### Provided data
- Opening Delimiter -
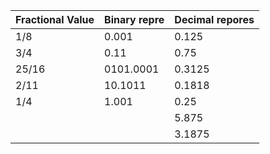 | Fractional Value | Binary repre | Decimal repores |
|------------------|--------------|-----------------|
| 1/8              | 0.001        | 0.125           |
| 3/4              | 0.11         | 0.75            |
| 25/16            | 0101.0001    | 0.3125          |
| 2/11             | 10.1011      | 0.1818          |
| 1/4              | 1.001        | 0.25            |
|                  |              | 5.875           |
|                  |              | 3.1875          |
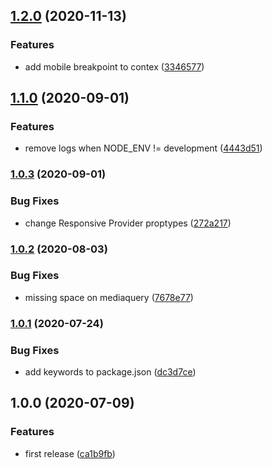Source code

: ## [1.2.0](https://github.com/Farfetch/react-context-responsive/compare/v1.1.0...v1.2.0) (2020-11-13)


### Features

* add mobile breakpoint to contex ([3346577](https://github.com/Farfetch/react-context-responsive/commit/3346577b6675226da0bae38fe55809e85db5a208))

## [1.1.0](https://github.com/Farfetch/react-context-responsive/compare/v1.0.3...v1.1.0) (2020-09-01)


### Features

* remove logs when NODE_ENV != development ([4443d51](https://github.com/Farfetch/react-context-responsive/commit/4443d51ba82586d33ec7b33a2ef22baf6afd5e04))

### [1.0.3](https://github.com/Farfetch/react-context-responsive/compare/v1.0.2...v1.0.3) (2020-09-01)


### Bug Fixes

* change Responsive Provider proptypes ([272a217](https://github.com/Farfetch/react-context-responsive/commit/272a217442cfa53bf591da5fded4bcb0ac4e62f7))

### [1.0.2](https://github.com/Farfetch/react-context-responsive/compare/v1.0.1...v1.0.2) (2020-08-03)


### Bug Fixes

* missing space on mediaquery ([7678e77](https://github.com/Farfetch/react-context-responsive/commit/7678e777db6cf4acffcfc14e22569d0c20061e58))

### [1.0.1](https://github.com/Farfetch/react-context-responsive/compare/v1.0.0...v1.0.1) (2020-07-24)


### Bug Fixes

* add keywords to package.json ([dc3d7ce](https://github.com/Farfetch/react-context-responsive/commit/dc3d7ce9452e5b517d245cec8ad7c8c0c9d00c29))

## 1.0.0 (2020-07-09)


### Features

* first release ([ca1b9fb](https://github.com/Farfetch/react-context-responsive/commit/ca1b9fba8e5c046d5b9294aaa7f5b3f9f94f7886))
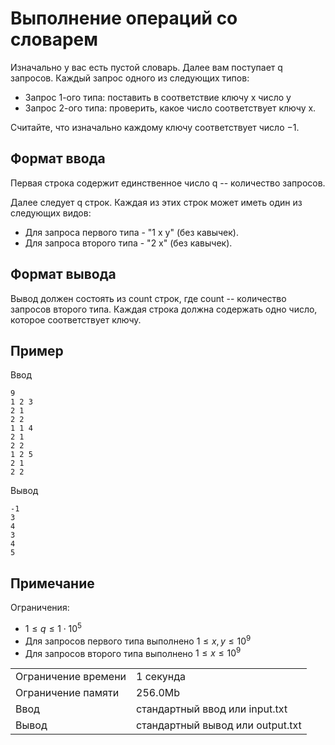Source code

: # Выполнение операций со словарем

Изначально у вас есть пустой словарь. Далее вам поступает q запросов. Каждый запрос одного из следующих типов:

*   Запрос 1-ого типа: поставить в соответствие ключу x число y
*   Запрос 2-ого типа: проверить, какое число соответствует ключу x.

Считайте, что изначально каждому ключу соответствует число −1.

## Формат ввода

Первая строка содержит единственное число q -- количество запросов.

Далее следует q строк. Каждая из этих строк может иметь один из следующих видов:

*   Для запроса первого типа - "1 x y" (без кавычек).
*   Для запроса второго типа - "2 x" (без кавычек).

## Формат вывода

Вывод должен состоять из count строк, где count -- количество запросов второго типа. Каждая строка должна содержать одно число, которое соответствует ключу.

## Пример

Ввод

    9
    1 2 3
    2 1
    2 2
    1 1 4
    2 1
    2 2
    1 2 5
    2 1
    2 2
    

Вывод

    -1
    3
    4
    3
    4
    5
    

## Примечание

Ограничения:

*   $1 \leq q \leq 1 \cdot 10^5$
*   Для запросов первого типа выполнено $1 \leq x, y \leq 10^9$
*   Для запросов второго типа выполнено $1 \leq x \leq 10^9$


<table>
 <tr class="time-limit">
    <td class="property-title">Ограничение времени</td>
    <td>1&nbsp;секунда</td>
 </tr>
 <tr class="memory-limit">
    <td class="property-title">Ограничение памяти</td>
    <td>256.0Mb</td>
 </tr>
 <tr class="input-file">
    <td class="property-title">Ввод</td>
    <td colspan="1">стандартный ввод или input.txt</td>
 </tr>
 <tr class="output-file">
    <td class="property-title">Вывод</td>
    <td colspan="1">стандартный вывод или output.txt</td>
 </tr>
</table>
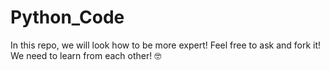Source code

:# Python_Code
In this repo, we will look how to be more expert! Feel free to ask and fork it! We need to learn from each other! 🤓
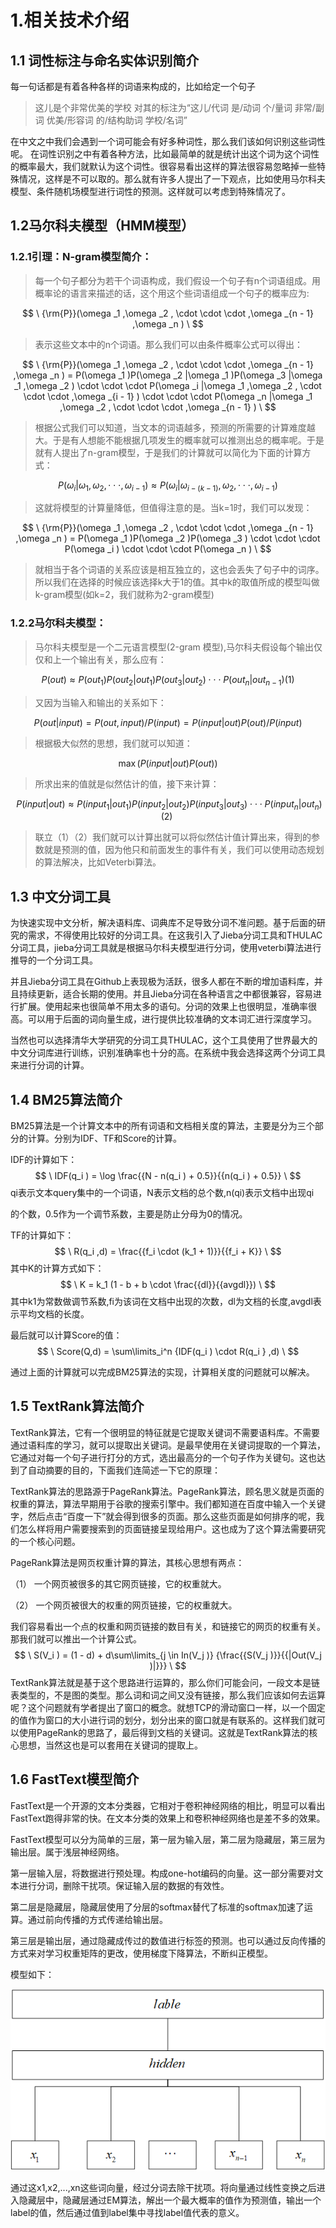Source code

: 

# 1.相关技术介绍
## 1.1 词性标注与命名实体识别简介
每一句话都是有着各种各样的词语来构成的，比如给定一个句子
> 这儿是个非常优美的学校
> 对其的标注为“这儿/代词 是/动词 个/量词 非常/副词 优美/形容词 的/结构助词 学校/名词”

在中文之中我们会遇到一个词可能会有好多种词性，那么我们该如何识别这些词性呢。
在词性识别之中有着各种方法，比如最简单的就是统计出这个词为这个词性的概率最大，我们就默认为这个词性。很容易看出这样的算法很容易忽略掉一些特殊情况，这样是不可以取的。那么就有许多人提出了一下观点，比如使用马尔科夫模型、条件随机场模型进行词性的预测。这样就可以考虑到特殊情况了。

## 1.2马尔科夫模型（HMM模型）
### 1.2.1引理：N-gram模型简介：

>每一个句子都分为若干个词语构成，我们假设一个句子有n个词语组成。用概率论的语言来描述的话，这个用这个些词语组成一个句子的概率应为:

$$
\
{\rm{P}}(\omega _1 ,\omega _2 , \cdot  \cdot  \cdot ,\omega _{n - 1} ,\omega _n )
\
$$


>
>表示这些文本中的n个词语。那么我们可以由条件概率公式可以得出：
>
$$
\
{\rm{P}}(\omega _1 ,\omega _2 , \cdot  \cdot  \cdot ,\omega _{n - 1} ,\omega _n ) = P(\omega _1 )P(\omega _2 |\omega _1 )P(\omega _3 |\omega _1 ,\omega _2 ) \cdot  \cdot  \cdot P(\omega _i |\omega _1 ,\omega _2 , \cdot  \cdot  \cdot ,\omega _{i - 1} ) \cdot  \cdot  \cdot P(\omega _n |\omega _1 ,\omega _2 , \cdot  \cdot  \cdot ,\omega _{n - 1} )
\
$$

>根据公式我们可以知道，当文本的词语越多，预测的所需要的计算难度越大。于是有人想能不能根据几项发生的概率就可以推测出总的概率呢。于是就有人提出了n-gram模型，于是我们的计算就可以简化为下面的计算方式：

$$
\
P(\omega _i |\omega _1 ,\omega _2 , \cdot  \cdot  \cdot ,\omega _{i - 1} ) \approx P(\omega _i |\omega _{i - (k - 1)} ,\omega _2 , \cdot  \cdot  \cdot ,\omega _{i - 1} )
\
$$

>这就将模型的计算量降低，但值得注意的是。当k=1时，我们可以发现：

$$
\
{\rm{P}}(\omega _1 ,\omega _2 , \cdot  \cdot  \cdot ,\omega _{n - 1} ,\omega _n ) = P(\omega _1 )P(\omega _2 )P(\omega _3 ) \cdot  \cdot  \cdot P(\omega _i ) \cdot  \cdot  \cdot P(\omega _n )
\
$$

>就相当于各个词语的关系应该是相互独立的，这也会丢失了句子中的词序。所以我们在选择的时候应该选择k大于1的值。其中k的取值所成的模型叫做k-gram模型(如k=2，我们就称为2-gram模型)

### 1.2.2马尔科夫模型：

>马尔科夫模型是一个二元语言模型(2-gram 模型),马尔科夫假设每个输出仅仅和上一个输出有关，那么应有：

$$
\
P(out) \approx P(out_1 )P(out_2 |out_1 )P(out_3 |out_2 ) \cdot  \cdot  \cdot P(out_n |out_{n - 1} )(1)
\
$$

>又因为当输入和输出的关系如下：

$$
\
P(out|input) = P(out,input)/P(input) = P(input|out)P(out)/P(input)
\
$$

>根据极大似然的思想，我们就可以知道：

$$
\
\max (P(input|out)P(out))
\
$$

>所求出来的值就是似然估计的值，接下来计算：

$$
\
P(input|out) \approx P(input_1 |out_1 )P(input_2 |out_2 )P(input_3 |out_3 ) \cdot  \cdot  \cdot P(input_n |out_n )(2)
\
$$

>联立（1）（2）我们就可以计算出就可以将似然估计值计算出来，得到的参数就是预测的值，因为他只和前面发生的事件有关，我们可以使用动态规划的算法解决，比如Veterbi算法。

## 1.3 中文分词工具

为快速实现中文分析，解决语料库、词典库不足导致分词不准问题。基于后面的研究的需求，不得使用比较好的分词工具。在这我引入了Jieba分词工具和THULAC分词工具，jieba分词工具就是根据马尔科夫模型进行分词，使用veterbi算法进行推导的一个分词工具。

并且Jieba分词工具在Github上表现极为活跃，很多人都在不断的增加语料库，并且持续更新，适合长期的使用。并且Jieba分词在各种语言之中都很兼容，容易进行扩展。使用起来也很简单不用太多的语句。分词的效果上也很明显，准确率很高。可以用于后面的词向量生成，进行提供比较准确的文本词汇进行深度学习。

当然也可以选择清华大学研究的分词工具THULAC，这个工具使用了世界最大的中文分词库进行训练，识别准确率也十分的高。在系统中我会选择这两个分词工具来进行分词的计算。

## 1.4  BM25算法简介

BM25算法是一个计算文本中的所有词语和文档相关度的算法，主要是分为三个部分的计算。分别为IDF、TF和Score的计算。

IDF的计算如下：
$$
\
IDF(q_i ) = \log \frac{{N - n(q_i ) + 0.5}}{{n(q_i ) + 0.5}}
\
$$
qi表示文本query集中的一个词语，N表示文档的总个数,n(qi)表示文档中出现qi

的个数，0.5作为一个调节系数，主要是防止分母为0的情况。

TF的计算如下：
$$
\
R(q_i ,d) = \frac{{f_i  \cdot (k_1  + 1)}}{{f_i  + K}}
\
$$
其中K的计算方式如下：
$$
\
K = k_1 (1 - b + b \cdot \frac{{dl}}{{avgdl}})
\
$$
其中k1为常数做调节系数,fi为该词在文档中出现的次数，dl为文档的长度,avgdl表示平均文档的长度。

最后就可以计算Score的值：
$$
\
Score(Q,d) = \sum\limits_i^n {IDF(q_i ) \cdot R(q_i } ,d)
\
$$


通过上面的计算就可以完成BM25算法的实现，计算相关度的问题就可以解决。

## 1.5 TextRank算法简介

TextRank算法，它有一个很明显的特征就是它提取关键词不需要语料库。不需要通过语料库的学习，就可以提取出关键词。是最早使用在关键词提取的一个算法，它通过对每一个句子进行打分的方式，选出最高分的一个句子作为关键句。这也达到了自动摘要的目的，下面我们连简述一下它的原理：

TextRank算法的思路源于PageRank算法。PageRank算法，顾名思义就是页面的权重的算法，算法早期用于谷歌的搜索引擎中。我们都知道在百度中输入一个关键字，然后点击“百度一下”就会得到很多的页面。那么这些页面是如何排序的呢，我们怎么样将用户需要搜索到的页面链接呈现给用户。这也成为了这个算法需要研究的一个核心问题。

PageRank算法是网页权重计算的算法，其核心思想有两点：

（1）    一个网页被很多的其它网页链接，它的权重就大。

（2）    一个网页被很大的权重的网页链接，它的权重就大。

我们容易看出一个点的权重和网页链接的数目有关，和链接它的网页的权重有关。那我们就可以推出一个计算公式。
$$
\
S(V_i ) = (1 - d) + d\sum\limits_{j \in In(V_j )} {\frac{{S(V_j )}}{{|Out(V_j )|}}} 
\
$$
TextRank算法就是基于这个思路进行运算的，那么你们可能会问，一段文本是链表类型的，不是图的类型。那么词和词之间又没有链接，那么我们应该如何去运算呢？这个问题就有学者提出了窗口的概念。就想TCP的滑动窗口一样，以一个固定的值作为窗口的大小进行词的划分，划分出来的窗口就是有联系的。这样我们就可以使用PageRank的思路了，最后得到文档的关键词。这就是TextRank算法的核心思想，当然这也是可以套用在关键词的提取上。

## 1.6 FastText模型简介

FastText是一个开源的文本分类器，它相对于卷积神经网络的相比，明显可以看出FastText跑得非常的快。在文本分类的效果上和卷积神经网络也是差不多的效果。

FastText模型可以分为简单的三层，第一层为输入层，第二层为隐藏层，第三层为输出层。属于浅层神经网络。

第一层输入层，将数据进行预处理。构成one-hot编码的向量。这一部分需要对文本进行分词，删除干扰项。保证输入层的数据的有效性。

第二层是隐藏层，隐藏层使用了分层的softmax替代了标准的softmax加速了运算。通过前向传播的方式传递给输出层。

第三层是输出层，通过隐藏成传过的数值进行标签的预测。也可以通过反向传播的方式来对学习权重矩阵的更改，使用梯度下降算法，不断纠正模型。

模型如下：

![1565245537875](./assets/1565245537875.png)

通过这x1,x2,...,xn这些词向量，经过分词去除干扰项。将向量通过线性变换之后进入隐藏层中，隐藏层通过EM算法，解出一个最大概率的值作为预测值，输出一个label的值，然后通过值到label集中寻找label值代表的意义。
- Closing Delimiter -
Which lines above contain "стандартный"? Show each of them.

### Written answer
    <td colspan="1">стандартный ввод или input.txt</td>
    <td colspan="1">стандартный вывод или output.txt</td>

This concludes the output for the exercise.